Abstract

Abstract Background In the context of penetrating liver trauma (PLT), the liver is the second most commonly injured intra-abdominal organ. Our institution has served as a regional Major Trauma Centre (MTC) since 2012. This study aims to review trends in PLT presenting to our institution and how management has changed over time. Methods This was a single-centre, retrospective cohort study using data obtained from the Trauma Audit and Research Network (TARN) database across a 20-year period (2000–2020). Results 77 patients presented with PLT; 21 prior to MTC status in 2012 and 56 after. Median age was 26.8, M:F ratio was 6.9:1 and median Injury severity score (ISS) was 14. Stabbing was the most common mechanism of injury (n=53, 68.8%), followed by shooting (n=22, 28.6%). 24 patients were managed conservatively (31.2%) and 5 patients underwent angioembolisation. Prior to becoming an MTC in 2012, 19% of patients (4/21) were managed non-operatively and this increased to 50% (28/56) when the MTC was established (P < 0.05).
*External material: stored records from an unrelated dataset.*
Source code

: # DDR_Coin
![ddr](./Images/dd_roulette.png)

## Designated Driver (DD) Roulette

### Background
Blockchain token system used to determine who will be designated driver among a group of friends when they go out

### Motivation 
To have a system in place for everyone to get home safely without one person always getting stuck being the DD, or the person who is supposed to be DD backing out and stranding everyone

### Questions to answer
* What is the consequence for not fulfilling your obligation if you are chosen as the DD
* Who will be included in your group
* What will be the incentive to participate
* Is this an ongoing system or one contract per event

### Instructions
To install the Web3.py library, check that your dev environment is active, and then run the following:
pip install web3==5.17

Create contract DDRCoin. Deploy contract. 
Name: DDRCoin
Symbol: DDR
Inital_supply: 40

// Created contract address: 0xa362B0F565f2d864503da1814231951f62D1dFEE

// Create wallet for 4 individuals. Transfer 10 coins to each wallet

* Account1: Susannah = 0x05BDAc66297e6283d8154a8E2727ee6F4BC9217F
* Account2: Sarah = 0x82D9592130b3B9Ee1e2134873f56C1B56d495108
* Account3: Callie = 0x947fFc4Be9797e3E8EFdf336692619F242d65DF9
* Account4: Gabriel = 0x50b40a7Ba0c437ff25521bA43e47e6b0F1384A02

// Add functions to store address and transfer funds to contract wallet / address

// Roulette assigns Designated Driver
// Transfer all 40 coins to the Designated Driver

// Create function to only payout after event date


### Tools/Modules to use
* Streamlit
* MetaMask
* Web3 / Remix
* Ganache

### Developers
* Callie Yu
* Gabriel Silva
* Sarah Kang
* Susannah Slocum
Understandably, there was a significant increase in injury severity in the post-MTC era (mean ISS 11.75 with SD=2.8 vs 17.9 with SD=2.1). The mortality in the conservative group was 20.7% (n=6) vs 8.3% in the operative group. Overall mortality from PLT was 11.7%. Conclusion There was a statistically significant increase in non-operative management of PLT since the MTC was established, there has been no observed increase in mortality during this period.